What are Autism Spectrum Disorders?
Autism spectrum disorders (ASDs) are defined by:
- Characteristic deficits in reciprocal social interactions (i.e., back and forth interactions) and communication
- The presence of unusual, restricted and repetitive behaviors and interests. Social impairments are the core deficit in all ASDs.
Autism spectrum disorders have moved to the forefront of child psychiatry, psychology, and developmental pediatrics in recent years, as community awareness has increased and incidence rates continue to grow at an alarming rate.

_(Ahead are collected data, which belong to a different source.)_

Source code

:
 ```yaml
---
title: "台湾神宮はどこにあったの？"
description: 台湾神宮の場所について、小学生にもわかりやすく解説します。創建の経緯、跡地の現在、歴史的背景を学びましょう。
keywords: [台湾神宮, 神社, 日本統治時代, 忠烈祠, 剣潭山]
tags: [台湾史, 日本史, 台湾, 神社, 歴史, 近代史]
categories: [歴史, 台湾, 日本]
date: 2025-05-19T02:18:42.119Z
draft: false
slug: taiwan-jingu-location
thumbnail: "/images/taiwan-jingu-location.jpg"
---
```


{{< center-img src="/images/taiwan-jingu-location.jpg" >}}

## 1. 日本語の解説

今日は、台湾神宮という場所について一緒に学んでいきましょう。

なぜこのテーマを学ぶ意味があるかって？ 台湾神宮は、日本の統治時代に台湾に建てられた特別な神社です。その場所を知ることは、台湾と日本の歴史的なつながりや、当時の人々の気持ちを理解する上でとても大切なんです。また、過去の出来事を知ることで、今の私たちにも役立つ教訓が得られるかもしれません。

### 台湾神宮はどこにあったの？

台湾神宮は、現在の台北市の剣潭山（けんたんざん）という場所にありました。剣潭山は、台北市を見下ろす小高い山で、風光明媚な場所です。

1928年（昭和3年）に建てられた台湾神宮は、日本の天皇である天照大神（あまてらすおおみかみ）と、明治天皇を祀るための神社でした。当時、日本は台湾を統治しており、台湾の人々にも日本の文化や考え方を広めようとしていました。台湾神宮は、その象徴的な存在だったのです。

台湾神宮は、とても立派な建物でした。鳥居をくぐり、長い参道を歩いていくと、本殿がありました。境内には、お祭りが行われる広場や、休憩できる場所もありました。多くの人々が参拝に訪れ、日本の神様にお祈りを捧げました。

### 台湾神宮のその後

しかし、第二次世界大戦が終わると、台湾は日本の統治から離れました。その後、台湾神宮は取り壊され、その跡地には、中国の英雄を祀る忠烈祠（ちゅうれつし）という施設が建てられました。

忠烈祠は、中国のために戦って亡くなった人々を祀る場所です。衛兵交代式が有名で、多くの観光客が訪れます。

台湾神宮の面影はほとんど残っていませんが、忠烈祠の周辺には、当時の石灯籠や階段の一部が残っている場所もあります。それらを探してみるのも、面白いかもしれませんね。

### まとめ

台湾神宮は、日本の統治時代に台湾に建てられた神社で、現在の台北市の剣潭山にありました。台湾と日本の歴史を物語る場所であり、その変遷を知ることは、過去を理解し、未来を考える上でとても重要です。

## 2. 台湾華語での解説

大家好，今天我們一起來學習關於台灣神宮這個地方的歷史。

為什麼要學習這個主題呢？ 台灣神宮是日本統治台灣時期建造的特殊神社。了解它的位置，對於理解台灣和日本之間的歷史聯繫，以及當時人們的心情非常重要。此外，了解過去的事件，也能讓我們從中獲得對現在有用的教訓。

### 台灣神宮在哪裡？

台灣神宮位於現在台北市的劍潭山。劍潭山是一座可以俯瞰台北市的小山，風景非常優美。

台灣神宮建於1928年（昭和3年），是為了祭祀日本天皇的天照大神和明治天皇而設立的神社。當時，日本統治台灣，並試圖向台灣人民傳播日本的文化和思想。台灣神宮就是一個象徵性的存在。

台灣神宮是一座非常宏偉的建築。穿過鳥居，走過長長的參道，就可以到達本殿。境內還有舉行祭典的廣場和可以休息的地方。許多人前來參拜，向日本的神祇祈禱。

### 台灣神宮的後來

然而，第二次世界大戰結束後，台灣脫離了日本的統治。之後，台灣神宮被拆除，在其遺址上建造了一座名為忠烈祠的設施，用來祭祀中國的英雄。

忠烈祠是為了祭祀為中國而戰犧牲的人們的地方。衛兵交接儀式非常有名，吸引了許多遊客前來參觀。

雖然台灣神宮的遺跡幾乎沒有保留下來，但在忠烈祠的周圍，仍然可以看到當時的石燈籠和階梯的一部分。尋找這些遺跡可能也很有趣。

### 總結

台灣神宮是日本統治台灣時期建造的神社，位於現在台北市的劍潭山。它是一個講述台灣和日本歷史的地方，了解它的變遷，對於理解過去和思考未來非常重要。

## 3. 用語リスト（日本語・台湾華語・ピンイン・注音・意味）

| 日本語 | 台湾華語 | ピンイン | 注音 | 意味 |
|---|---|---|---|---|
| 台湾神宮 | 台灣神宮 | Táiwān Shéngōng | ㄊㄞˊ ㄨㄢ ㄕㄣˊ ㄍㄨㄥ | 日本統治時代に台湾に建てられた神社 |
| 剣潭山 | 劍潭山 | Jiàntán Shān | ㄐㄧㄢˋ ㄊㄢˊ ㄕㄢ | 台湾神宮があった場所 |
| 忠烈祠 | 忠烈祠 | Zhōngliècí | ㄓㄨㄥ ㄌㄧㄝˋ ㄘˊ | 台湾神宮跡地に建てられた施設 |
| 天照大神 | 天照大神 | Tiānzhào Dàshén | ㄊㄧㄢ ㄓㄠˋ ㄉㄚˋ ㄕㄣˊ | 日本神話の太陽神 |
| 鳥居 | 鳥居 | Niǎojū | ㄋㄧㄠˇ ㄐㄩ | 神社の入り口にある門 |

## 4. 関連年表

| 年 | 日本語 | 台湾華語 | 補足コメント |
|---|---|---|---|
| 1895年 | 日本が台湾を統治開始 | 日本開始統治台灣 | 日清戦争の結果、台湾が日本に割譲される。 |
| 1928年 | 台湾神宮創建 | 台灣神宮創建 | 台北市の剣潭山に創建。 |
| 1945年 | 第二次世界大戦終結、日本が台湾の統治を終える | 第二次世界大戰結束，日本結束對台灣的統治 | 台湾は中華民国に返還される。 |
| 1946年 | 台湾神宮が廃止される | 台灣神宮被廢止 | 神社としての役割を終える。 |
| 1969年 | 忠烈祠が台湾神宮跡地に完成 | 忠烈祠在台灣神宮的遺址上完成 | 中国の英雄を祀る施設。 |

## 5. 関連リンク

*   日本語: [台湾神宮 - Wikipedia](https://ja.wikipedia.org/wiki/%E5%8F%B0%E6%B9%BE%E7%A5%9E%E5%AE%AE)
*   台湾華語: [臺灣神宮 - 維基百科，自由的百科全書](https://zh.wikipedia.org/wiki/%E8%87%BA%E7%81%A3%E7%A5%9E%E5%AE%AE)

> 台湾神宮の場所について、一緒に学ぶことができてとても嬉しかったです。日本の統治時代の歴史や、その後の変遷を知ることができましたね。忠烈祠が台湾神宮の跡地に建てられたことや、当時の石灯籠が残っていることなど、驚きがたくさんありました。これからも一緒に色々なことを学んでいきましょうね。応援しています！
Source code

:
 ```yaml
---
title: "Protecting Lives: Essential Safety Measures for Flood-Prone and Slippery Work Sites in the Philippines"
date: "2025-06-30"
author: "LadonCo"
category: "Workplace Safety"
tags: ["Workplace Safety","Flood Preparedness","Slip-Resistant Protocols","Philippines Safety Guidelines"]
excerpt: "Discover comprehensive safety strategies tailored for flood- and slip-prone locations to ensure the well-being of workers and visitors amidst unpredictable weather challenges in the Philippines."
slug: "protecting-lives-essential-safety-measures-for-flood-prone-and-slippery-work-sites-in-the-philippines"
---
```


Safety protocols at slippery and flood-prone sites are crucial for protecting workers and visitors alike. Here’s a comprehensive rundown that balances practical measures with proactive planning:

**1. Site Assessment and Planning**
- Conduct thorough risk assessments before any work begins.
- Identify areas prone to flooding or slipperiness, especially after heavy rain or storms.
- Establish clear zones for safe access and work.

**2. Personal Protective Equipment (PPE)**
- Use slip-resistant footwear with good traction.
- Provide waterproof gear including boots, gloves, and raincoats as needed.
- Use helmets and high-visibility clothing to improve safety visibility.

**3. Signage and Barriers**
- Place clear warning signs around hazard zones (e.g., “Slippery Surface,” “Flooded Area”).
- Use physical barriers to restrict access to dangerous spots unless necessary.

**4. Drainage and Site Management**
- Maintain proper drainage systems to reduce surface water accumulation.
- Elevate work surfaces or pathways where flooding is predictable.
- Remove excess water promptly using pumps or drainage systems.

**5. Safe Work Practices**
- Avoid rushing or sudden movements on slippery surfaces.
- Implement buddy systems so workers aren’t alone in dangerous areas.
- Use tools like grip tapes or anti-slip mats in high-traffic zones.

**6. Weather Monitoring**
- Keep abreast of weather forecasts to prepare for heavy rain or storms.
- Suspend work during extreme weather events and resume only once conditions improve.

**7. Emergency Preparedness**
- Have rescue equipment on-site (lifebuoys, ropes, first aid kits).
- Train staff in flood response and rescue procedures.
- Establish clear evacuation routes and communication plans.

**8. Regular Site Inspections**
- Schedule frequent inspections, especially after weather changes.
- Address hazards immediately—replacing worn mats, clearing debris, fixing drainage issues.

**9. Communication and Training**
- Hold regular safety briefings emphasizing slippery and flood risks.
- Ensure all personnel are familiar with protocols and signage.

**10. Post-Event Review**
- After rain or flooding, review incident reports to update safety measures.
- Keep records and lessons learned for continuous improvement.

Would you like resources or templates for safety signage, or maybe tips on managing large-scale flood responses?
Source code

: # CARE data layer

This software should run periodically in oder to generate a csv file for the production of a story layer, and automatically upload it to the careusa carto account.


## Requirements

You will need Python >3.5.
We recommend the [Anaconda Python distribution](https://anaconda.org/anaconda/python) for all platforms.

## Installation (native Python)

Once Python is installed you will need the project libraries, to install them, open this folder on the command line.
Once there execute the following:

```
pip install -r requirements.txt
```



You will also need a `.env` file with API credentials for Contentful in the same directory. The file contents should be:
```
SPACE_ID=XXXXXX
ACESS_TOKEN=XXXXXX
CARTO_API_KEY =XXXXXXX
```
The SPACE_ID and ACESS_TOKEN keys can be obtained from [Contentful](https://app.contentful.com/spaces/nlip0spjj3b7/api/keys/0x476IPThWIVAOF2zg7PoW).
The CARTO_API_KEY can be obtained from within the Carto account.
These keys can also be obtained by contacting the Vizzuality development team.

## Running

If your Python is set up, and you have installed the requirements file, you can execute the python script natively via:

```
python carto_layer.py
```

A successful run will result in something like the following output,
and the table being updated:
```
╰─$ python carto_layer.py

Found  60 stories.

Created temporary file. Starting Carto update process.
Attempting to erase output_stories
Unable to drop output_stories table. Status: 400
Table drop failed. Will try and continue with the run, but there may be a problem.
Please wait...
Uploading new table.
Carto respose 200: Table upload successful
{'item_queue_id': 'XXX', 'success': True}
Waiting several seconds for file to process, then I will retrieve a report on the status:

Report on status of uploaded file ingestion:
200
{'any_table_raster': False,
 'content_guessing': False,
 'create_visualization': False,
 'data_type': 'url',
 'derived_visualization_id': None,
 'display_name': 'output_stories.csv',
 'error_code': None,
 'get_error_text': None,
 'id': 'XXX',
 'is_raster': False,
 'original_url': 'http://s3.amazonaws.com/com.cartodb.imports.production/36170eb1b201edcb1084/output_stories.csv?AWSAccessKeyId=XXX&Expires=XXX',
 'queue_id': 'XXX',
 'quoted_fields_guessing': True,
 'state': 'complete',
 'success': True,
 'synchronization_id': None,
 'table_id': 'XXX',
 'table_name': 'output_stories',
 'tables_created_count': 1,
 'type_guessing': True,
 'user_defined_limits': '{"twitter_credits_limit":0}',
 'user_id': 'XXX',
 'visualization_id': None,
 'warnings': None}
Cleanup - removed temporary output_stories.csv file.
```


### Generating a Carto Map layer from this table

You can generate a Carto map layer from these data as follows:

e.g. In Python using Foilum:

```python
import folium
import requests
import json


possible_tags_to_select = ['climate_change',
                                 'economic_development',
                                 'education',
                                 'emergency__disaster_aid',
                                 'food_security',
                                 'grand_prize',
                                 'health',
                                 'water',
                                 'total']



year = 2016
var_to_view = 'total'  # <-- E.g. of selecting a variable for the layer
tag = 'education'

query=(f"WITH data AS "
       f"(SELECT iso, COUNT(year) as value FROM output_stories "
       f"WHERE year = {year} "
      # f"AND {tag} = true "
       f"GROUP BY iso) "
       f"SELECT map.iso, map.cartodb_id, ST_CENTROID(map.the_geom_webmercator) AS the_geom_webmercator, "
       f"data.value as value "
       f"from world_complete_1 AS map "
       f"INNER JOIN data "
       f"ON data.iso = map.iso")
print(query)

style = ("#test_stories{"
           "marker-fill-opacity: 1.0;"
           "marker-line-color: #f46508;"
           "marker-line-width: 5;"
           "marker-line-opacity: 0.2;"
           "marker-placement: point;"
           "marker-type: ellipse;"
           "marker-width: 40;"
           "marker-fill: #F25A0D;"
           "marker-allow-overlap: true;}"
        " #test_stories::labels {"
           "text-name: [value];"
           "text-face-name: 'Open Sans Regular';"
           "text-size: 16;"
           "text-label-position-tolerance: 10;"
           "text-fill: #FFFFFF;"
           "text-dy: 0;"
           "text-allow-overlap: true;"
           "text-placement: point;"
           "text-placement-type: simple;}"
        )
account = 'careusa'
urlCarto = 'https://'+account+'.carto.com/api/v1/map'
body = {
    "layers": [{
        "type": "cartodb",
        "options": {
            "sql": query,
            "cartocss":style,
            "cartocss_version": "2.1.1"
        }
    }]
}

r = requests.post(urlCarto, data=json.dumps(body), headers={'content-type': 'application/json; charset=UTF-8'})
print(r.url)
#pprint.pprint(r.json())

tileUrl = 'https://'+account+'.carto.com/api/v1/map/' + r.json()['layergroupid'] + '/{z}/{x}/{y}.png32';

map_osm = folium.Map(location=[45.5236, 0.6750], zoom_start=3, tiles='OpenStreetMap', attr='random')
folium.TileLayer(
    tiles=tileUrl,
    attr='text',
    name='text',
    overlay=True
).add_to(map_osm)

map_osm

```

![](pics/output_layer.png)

Autism currently ranks as the second most common developmental disability diagnosed in the United States, behind intellectual disability and in front of cerebral palsy, hearing loss and vision impairment.1 2006 prevalence estimates reported by the Centers for Disease Control and Prevention (CDC) place the rate of ASD (autism, Asperger’s disorder, and PDD-NOS) at 1 in 110 children, with four times more boys affected than girls (1:70 boys versus 1:315 girls). 2
The term autism spectrum disorders (ASDs) is used interchangeably with pervasive developmental disorders (PDDs) to refer to autism and the four autistic-like conditions described in the Diagnostic and Statistical Manual of Mental Disorders, Fourth Edition, Text Revision (DSM-IV-TR). 3 The other disorders are Asperger’s disorder, Rett’s disorder, childhood disintegration disorder (CDD), and pervasive developmental disorder, not otherwise specified (PDD-NOS).
1. Yeargin-Allsopp M, Rice C, Karapurkar T, Doernberg N, Boyle C, Murphy C (2003). Prevalence of autism in a US metropolitan area. The journal of the American medical association, 289(1), 49-55.
2. CDC (2009). Prevalence of autism spectrum disorders—autism and developmental disabilities monitoring network, United States, 2006. Morbidity and mortality weekly report, 58(SS-10).
3. American Psychiatric Association (2000). Diagnostic and statistical manual of mental disorders (4th ed., TR). Washington, DC: American Psychological Association.